His films release once every five years or so. He is known to lapse into long periods of meditative repose, when he explores different ideas for his future projects, often drawing inspiration from his childhood and dreams. His films are known to baffle even the staunchest cinema-lovers and yes, he has seen his audience dwindle over the years. Adoor Gopalakrishnan, however, continues to bank on the small and faithful section of the crowd that has refused to desert him, and continues to redraw the map of Malayalam cinema with his trademark perfectionism.
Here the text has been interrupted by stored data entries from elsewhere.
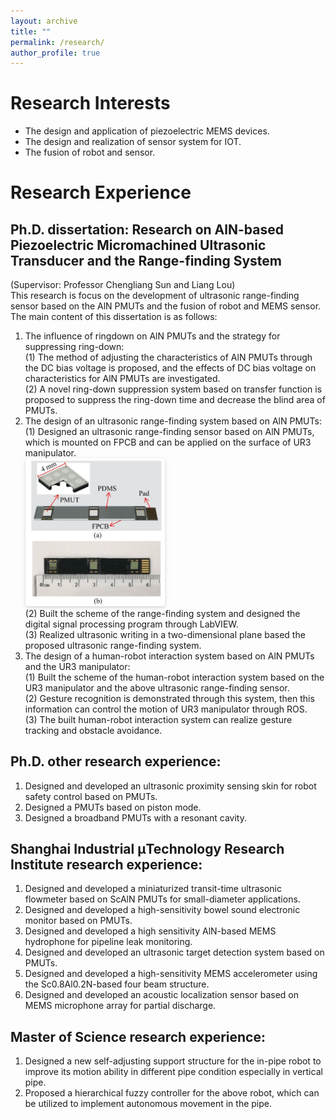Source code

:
 ```yaml
---
layout: archive
title: ""
permalink: /research/
author_profile: true
---
```


Research Interests
======
* The design and application of piezoelectric MEMS devices.
* The design and realization of sensor system for IOT.
* The fusion of robot and sensor.

Research Experience
======
## Ph.D. dissertation: Research on AlN-based Piezoelectric Micromachined Ultrasonic Transducer and the Range-finding System
 (Supervisor: Professor Chengliang Sun and Liang Lou)<br/>
This research is focus on the development of ultrasonic range-finding sensor based on the AlN PMUTs and the fusion of robot and MEMS sensor. The main content of this dissertation is as follows:<br/>
1. The influence of ringdown on AlN PMUTs and the strategy for suppressing ring-down:<br/>
(1) The method of adjusting the characteristics of AlN PMUTs through the DC bias voltage is proposed, and the effects of DC bias voltage on characteristics for AlN PMUTs are investigated.<br/>
(2) A novel ring-down suppression system based on transfer function is proposed to suppress the ring-down time and decrease the blind area of PMUTs.<br/>
2. The design of an ultrasonic range-finding system based on AlN PMUTs:<br/>
(1) Designed an ultrasonic range-finding sensor based on AlN PMUTs, which is mounted on FPCB and can be applied on the surface of UR3 manipulator.<br/>
    <img style = "
        border-radius: 0.3125em;
        box-shadow: 0 2px 4px 0 rgba(34,36,38,.12),0 2px 10px 0 rgba(34,36,38,.08);" 
        src = "../images/images_test/test1.png" 
        width = "46.5%">
    <br>
(2) Built the scheme of the range-finding system and designed the digital signal processing program through LabVIEW.<br/>
(3) Realized ultrasonic writing in a two-dimensional plane based the proposed ultrasonic range-finding system.<br/>
3. The design of a human-robot interaction system based on AlN PMUTs and the UR3 manipulator:<br/>
(1) Built the scheme of the human-robot interaction system based on the UR3 manipulator and the above ultrasonic range-finding sensor.<br/>
(2) Gesture recognition is demonstrated through this system, then this information can control the motion of UR3 manipulator through ROS.<br/>
(3) The built human-robot interaction system can realize gesture tracking and obstacle avoidance.<br/>

## Ph.D. other research experience:
1. Designed and developed an ultrasonic proximity sensing skin for robot safety control based on PMUTs.
2. Designed a PMUTs based on piston mode.
3. Designed a broadband PMUTs with a resonant cavity.

## Shanghai Industrial μTechnology Research Institute research experience:
1. Designed and developed a miniaturized transit-time ultrasonic flowmeter based on ScAlN PMUTs for small-diameter applications.
2. Designed and developed a high-sensitivity bowel sound electronic monitor based on PMUTs.
3. Designed and developed a high sensitivity AlN-based MEMS hydrophone for pipeline leak monitoring.
4. Designed and developed an ultrasonic target detection system based on PMUTs.
5. Designed and developed a high-sensitivity MEMS accelerometer using the Sc0.8Al0.2N-based four beam structure.
6. Designed and developed an acoustic localization sensor based on MEMS microphone array for partial discharge.

## Master of Science research experience:
1. Designed a new self-adjusting support structure for the in-pipe robot to improve its motion ability in different pipe condition especially in vertical pipe.
2. Proposed a hierarchical fuzzy controller for the above robot, which can be utilized to implement autonomous movement in the pipe.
After Nizhalkuttu (Shadow Kill, 2002), Gopalakrishnan is back with Naalu Pennungal (Four Women), based on the short stories of well-known Malayalam writer Thakazhi Sivasankara Pillai. The world premiere of the film will be held at the Toronto International Film Festival (from 6-15 September), where it will be screened for the public on 10, 12 and 14 September. Appropriately enough, the film has been placed in the Masters section, where he shares the screen with stalwarts such as Éric Rohmer, Claude Chabrol, Ken Loach and Hou Hsiao-hsien. He will not be the only Indian there, as Buddhadeb Dasgupta’s The Voyeurs will also be featured in the same section.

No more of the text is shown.